Table 6 Simulation parameters

In Fig. 11, the throughput results of the packets transmitted to the destination (gateway) by the source WBAN by using CSMA-CA-based IEEE 802.15.6 and AODV routing algorithm are given comparatively according to different priority nodes. According to the obtained results, there is a decrease from N7 to N1 node in throughput. This is because the highest priority node (N7) with a packet inter-arrival time of 0.25 packet/s transmits more packets to the coordinator. On the other hand, the lowest priority node (N0) with 6 packet/s packet inter-arrival time transmits fewer packets to the coordinator. Packet inter-arrival time defined for nodes are given in Table 6. All nodes can transmit their packets to the destination as a successful result of the medium access control technique defined in the CSMA/CA-based IEEE 802.15.6 protocol. In addition, WBANs outside the coverage area successfully have transmitted their packets to the destination with the help of the AODV routing algorithm.

Fig. 11

Comparison of throughput rates of different priority nodes

In Fig. 12, the delay results are given comparatively according to different priority nodes. According to the results obtained, nodes with higher priority have a lower delay, while lower priority nodes have a higher delay. The reason for this is the CW ranges are defined for different priorities in the CSMA/CA-based IEEE 802.15.6 protocol. Contention window intervals determine the priorities of the nodes to use the wireless medium to send their packets. As the contention window interval increases, the delays of the nodes also increase. Nodes with the lowest contention window interval can use the wireless medium earlier.
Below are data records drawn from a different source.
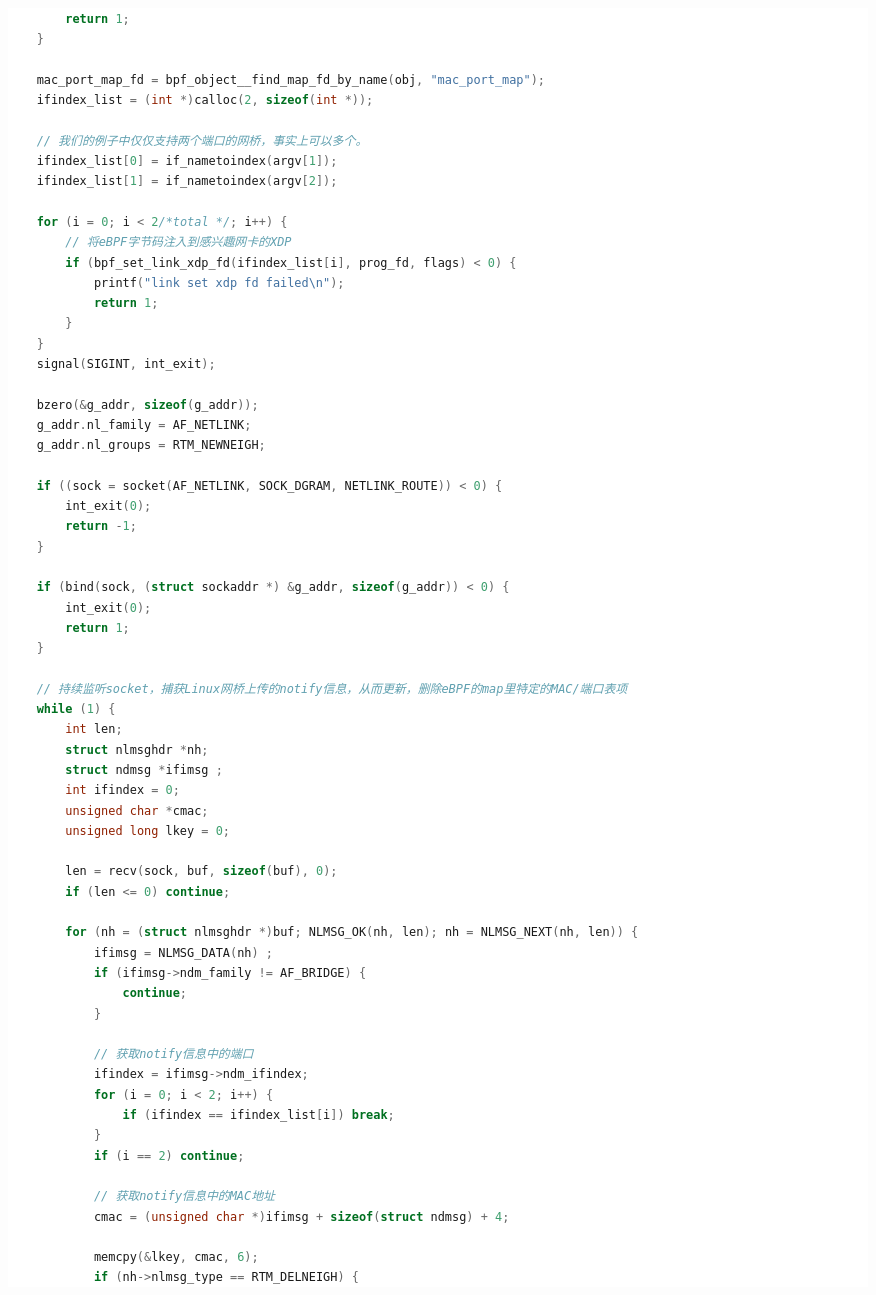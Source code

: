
 ```c
		return 1;
	}

	mac_port_map_fd = bpf_object__find_map_fd_by_name(obj, "mac_port_map");
	ifindex_list = (int *)calloc(2, sizeof(int *));

	// 我们的例子中仅仅支持两个端口的网桥，事实上可以多个。
	ifindex_list[0] = if_nametoindex(argv[1]);
	ifindex_list[1] = if_nametoindex(argv[2]);

	for (i = 0; i < 2/*total */; i++) {
		// 将eBPF字节码注入到感兴趣网卡的XDP
		if (bpf_set_link_xdp_fd(ifindex_list[i], prog_fd, flags) < 0) {
			printf("link set xdp fd failed\n");
			return 1;
		}
	}
	signal(SIGINT, int_exit);

	bzero(&g_addr, sizeof(g_addr));
	g_addr.nl_family = AF_NETLINK;
	g_addr.nl_groups = RTM_NEWNEIGH;

	if ((sock = socket(AF_NETLINK, SOCK_DGRAM, NETLINK_ROUTE)) < 0) {
		int_exit(0);
		return -1;
	}

	if (bind(sock, (struct sockaddr *) &g_addr, sizeof(g_addr)) < 0) {
		int_exit(0);
		return 1;
	}

	// 持续监听socket，捕获Linux网桥上传的notify信息，从而更新，删除eBPF的map里特定的MAC/端口表项
	while (1) {
		int len;
		struct nlmsghdr *nh;
		struct ndmsg *ifimsg ;
		int ifindex = 0;
		unsigned char *cmac;
		unsigned long lkey = 0;

		len = recv(sock, buf, sizeof(buf), 0);
		if (len <= 0) continue;

		for (nh = (struct nlmsghdr *)buf; NLMSG_OK(nh, len); nh = NLMSG_NEXT(nh, len)) {
			ifimsg = NLMSG_DATA(nh) ;
			if (ifimsg->ndm_family != AF_BRIDGE) {
				continue;
			}

			// 获取notify信息中的端口
			ifindex = ifimsg->ndm_ifindex;
			for (i = 0; i < 2; i++) {
				if (ifindex == ifindex_list[i]) break;
			}
			if (i == 2) continue;

			// 获取notify信息中的MAC地址
			cmac = (unsigned char *)ifimsg + sizeof(struct ndmsg) + 4;

			memcpy(&lkey, cmac, 6);
			if (nh->nlmsg_type == RTM_DELNEIGH) {
```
Although this approach is based on the backoff algorithm in the traditional CSMA/CA protocol, this algorithm has been redesigned as an Alternative Binary Exponential Backoff in the IEEE 802.15.6 standard. In this way, delay differences between priorities occurred.

Fig. 12

Comparison of delay results of different priority nodes

5 Conclusions

Remote health monitoring and diagnosis services are gaining importance day by day. Especially in pandemic situations, increasing health costs and the number of intensive care patients, and decreasing empty hospital beds and the number of healthcare professionals per capita drive the governments to take precautions. IoMT is a promising solution for the aforementioned problems. Accordingly, we proposed an IoMT framework with the help of WBANs, cloud computing, fog computing, fuzzy logic, and machine learning algorithms (SVM, RF, and ANN) in a diabetes prediction scenario. We discussed the proposed IoMT framework with all components. The fuzzy logic gives 64% accuracy performance in fog and SVM, RF, and ANN have 89.5%, 88.4%, and 87.2% accuracy performance respectively in the cloud for diabetes prediction. RF is the more successful for diabetes prediction scenario as a machine learning algorithm. The IoMT approach is built in the Riverbed Modeler, using the CSMA-CA-based IEEE 802.15.6 protocol and the AODV routing algorithm. The end-to-end delay and throughput results of heterogeneous nodes with various priorities are examined comparatively. In light of the results obtained, it has been determined that vital data is transmitted to the destination (sink, gateway, or remote center) with a lower delay and high throughput rate. The Apache Software provides effective and efficient performance, especially in real-time applications such as IoMT frameworks. The developed IoMT framework provides in communities such as hospitals and nursing homes. For future works, various machine learning algorithms and different diseases will be taken into account to build an IoMT framework for several pandemic and healthcare applications.